Hi! My name is Samantha and I am the President and founder of Our B.I.A.S. My journey with body positivity and my body in general is a long and never ending one. However, it is a journey that I am proud to be on and have no plan on ending. For so much of my elementary, middle, and even high school years I struggled with loving my body. I always loved me, and even always enjoyed my own face, but I really hated my body.
I didn’t like that I was chubby or bigger than my peers. I didn’t like the line of back fat that showed when I wore bras and I hated my stomach fat most. I would literally stand and hold my stomach fat and tell it to go away. I didn’t come from a household that shamed me for what I ate or how I looked. But, I also didn’t come from a home where my role models loved their own bodies. For example, my own mom would complain about her weight just about everyday and even ended up having plastic surgery to change her appearance. It wasn’t until my own mother, who I had always thought of as beautiful, risked her life to look like society’s version of beautiful that I decided I needed to make a change and start to love myself more. I am one of four sisters and I didn’t want any of them to feel the way that I felt nor end up doing what my mother did.

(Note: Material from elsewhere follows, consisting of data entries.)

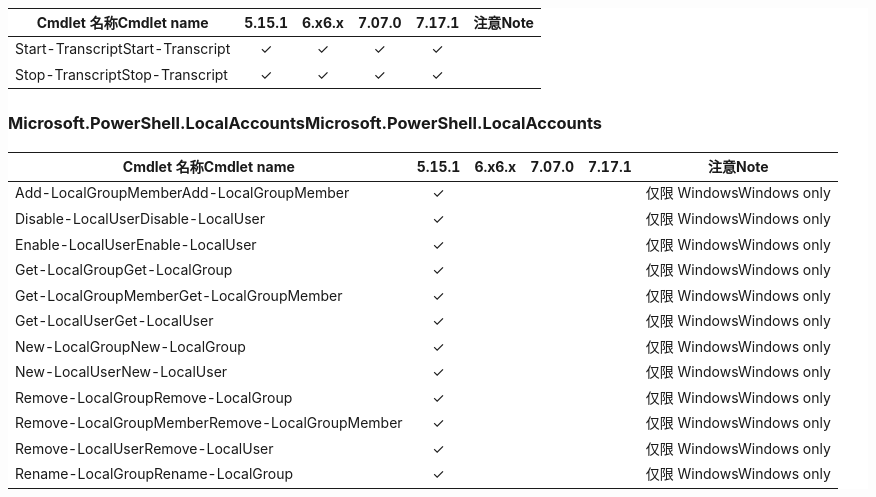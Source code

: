 |   <span data-ttu-id="d054a-329">Cmdlet 名称</span><span class="sxs-lookup"><span data-stu-id="d054a-329">Cmdlet name</span></span>    |   <span data-ttu-id="d054a-330">5.1</span><span class="sxs-lookup"><span data-stu-id="d054a-330">5.1</span></span>   |   <span data-ttu-id="d054a-331">6.x</span><span class="sxs-lookup"><span data-stu-id="d054a-331">6.x</span></span>   |   <span data-ttu-id="d054a-332">7.0</span><span class="sxs-lookup"><span data-stu-id="d054a-332">7.0</span></span>   |   <span data-ttu-id="d054a-333">7.1</span><span class="sxs-lookup"><span data-stu-id="d054a-333">7.1</span></span>   | <span data-ttu-id="d054a-334">注意</span><span class="sxs-lookup"><span data-stu-id="d054a-334">Note</span></span> |
| ---------------- | :-----: | :-----: | :-----: | :-----: | ---- |
| <span data-ttu-id="d054a-335">Start-Transcript</span><span class="sxs-lookup"><span data-stu-id="d054a-335">Start-Transcript</span></span> | &check; | &check; | &check; | &check; |      |
| <span data-ttu-id="d054a-336">Stop-Transcript</span><span class="sxs-lookup"><span data-stu-id="d054a-336">Stop-Transcript</span></span>  | &check; | &check; | &check; | &check; |      |

### <a name="microsoftpowershelllocalaccounts"></a><span data-ttu-id="d054a-337">Microsoft.PowerShell.LocalAccounts</span><span class="sxs-lookup"><span data-stu-id="d054a-337">Microsoft.PowerShell.LocalAccounts</span></span>

|       <span data-ttu-id="d054a-338">Cmdlet 名称</span><span class="sxs-lookup"><span data-stu-id="d054a-338">Cmdlet name</span></span>       |   <span data-ttu-id="d054a-339">5.1</span><span class="sxs-lookup"><span data-stu-id="d054a-339">5.1</span></span>   | <span data-ttu-id="d054a-340">6.x</span><span class="sxs-lookup"><span data-stu-id="d054a-340">6.x</span></span>  |  <span data-ttu-id="d054a-341">7.0</span><span class="sxs-lookup"><span data-stu-id="d054a-341">7.0</span></span>  |  <span data-ttu-id="d054a-342">7.1</span><span class="sxs-lookup"><span data-stu-id="d054a-342">7.1</span></span>  |     <span data-ttu-id="d054a-343">注意</span><span class="sxs-lookup"><span data-stu-id="d054a-343">Note</span></span>     |
| ----------------------- | :-----: | :--- | :---: | :---: | ------------ |
| <span data-ttu-id="d054a-344">Add-LocalGroupMember</span><span class="sxs-lookup"><span data-stu-id="d054a-344">Add-LocalGroupMember</span></span>    | &check; |      |       |       | <span data-ttu-id="d054a-345">仅限 Windows</span><span class="sxs-lookup"><span data-stu-id="d054a-345">Windows only</span></span> |
| <span data-ttu-id="d054a-346">Disable-LocalUser</span><span class="sxs-lookup"><span data-stu-id="d054a-346">Disable-LocalUser</span></span>       | &check; |      |       |       | <span data-ttu-id="d054a-347">仅限 Windows</span><span class="sxs-lookup"><span data-stu-id="d054a-347">Windows only</span></span> |
| <span data-ttu-id="d054a-348">Enable-LocalUser</span><span class="sxs-lookup"><span data-stu-id="d054a-348">Enable-LocalUser</span></span>        | &check; |      |       |       | <span data-ttu-id="d054a-349">仅限 Windows</span><span class="sxs-lookup"><span data-stu-id="d054a-349">Windows only</span></span> |
| <span data-ttu-id="d054a-350">Get-LocalGroup</span><span class="sxs-lookup"><span data-stu-id="d054a-350">Get-LocalGroup</span></span>          | &check; |      |       |       | <span data-ttu-id="d054a-351">仅限 Windows</span><span class="sxs-lookup"><span data-stu-id="d054a-351">Windows only</span></span> |
| <span data-ttu-id="d054a-352">Get-LocalGroupMember</span><span class="sxs-lookup"><span data-stu-id="d054a-352">Get-LocalGroupMember</span></span>    | &check; |      |       |       | <span data-ttu-id="d054a-353">仅限 Windows</span><span class="sxs-lookup"><span data-stu-id="d054a-353">Windows only</span></span> |
| <span data-ttu-id="d054a-354">Get-LocalUser</span><span class="sxs-lookup"><span data-stu-id="d054a-354">Get-LocalUser</span></span>           | &check; |      |       |       | <span data-ttu-id="d054a-355">仅限 Windows</span><span class="sxs-lookup"><span data-stu-id="d054a-355">Windows only</span></span> |
| <span data-ttu-id="d054a-356">New-LocalGroup</span><span class="sxs-lookup"><span data-stu-id="d054a-356">New-LocalGroup</span></span>          | &check; |      |       |       | <span data-ttu-id="d054a-357">仅限 Windows</span><span class="sxs-lookup"><span data-stu-id="d054a-357">Windows only</span></span> |
| <span data-ttu-id="d054a-358">New-LocalUser</span><span class="sxs-lookup"><span data-stu-id="d054a-358">New-LocalUser</span></span>           | &check; |      |       |       | <span data-ttu-id="d054a-359">仅限 Windows</span><span class="sxs-lookup"><span data-stu-id="d054a-359">Windows only</span></span> |
| <span data-ttu-id="d054a-360">Remove-LocalGroup</span><span class="sxs-lookup"><span data-stu-id="d054a-360">Remove-LocalGroup</span></span>       | &check; |      |       |       | <span data-ttu-id="d054a-361">仅限 Windows</span><span class="sxs-lookup"><span data-stu-id="d054a-361">Windows only</span></span> |
| <span data-ttu-id="d054a-362">Remove-LocalGroupMember</span><span class="sxs-lookup"><span data-stu-id="d054a-362">Remove-LocalGroupMember</span></span> | &check; |      |       |       | <span data-ttu-id="d054a-363">仅限 Windows</span><span class="sxs-lookup"><span data-stu-id="d054a-363">Windows only</span></span> |
| <span data-ttu-id="d054a-364">Remove-LocalUser</span><span class="sxs-lookup"><span data-stu-id="d054a-364">Remove-LocalUser</span></span>        | &check; |      |       |       | <span data-ttu-id="d054a-365">仅限 Windows</span><span class="sxs-lookup"><span data-stu-id="d054a-365">Windows only</span></span> |
| <span data-ttu-id="d054a-366">Rename-LocalGroup</span><span class="sxs-lookup"><span data-stu-id="d054a-366">Rename-LocalGroup</span></span>       | &check; |      |       |       | <span data-ttu-id="d054a-367">仅限 Windows</span><span class="sxs-lookup"><span data-stu-id="d054a-367">Windows only</span></span> |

I actively started telling myself nice things when I looked in the mirror, surrounding myself with accepting and motivating people, and realizing that the people I found most beautiful were confident. I found the most beauty in confidence and decided that’s what I wanted to be. So with this I started to wear whatever I wanted, stopped wearing bras cause why not, and embraced and loved my curves. Of course there are days when I struggle and cry when I look in the mirror. But now I can bounce back easier and remember that ultimately what I look like is no way equal to my worth. I am worthy of love and kindness from myself and others no matter my weight. That’s why I wanted to start this club, so I could hopefully remind the people around me just how beautiful they are inside and out.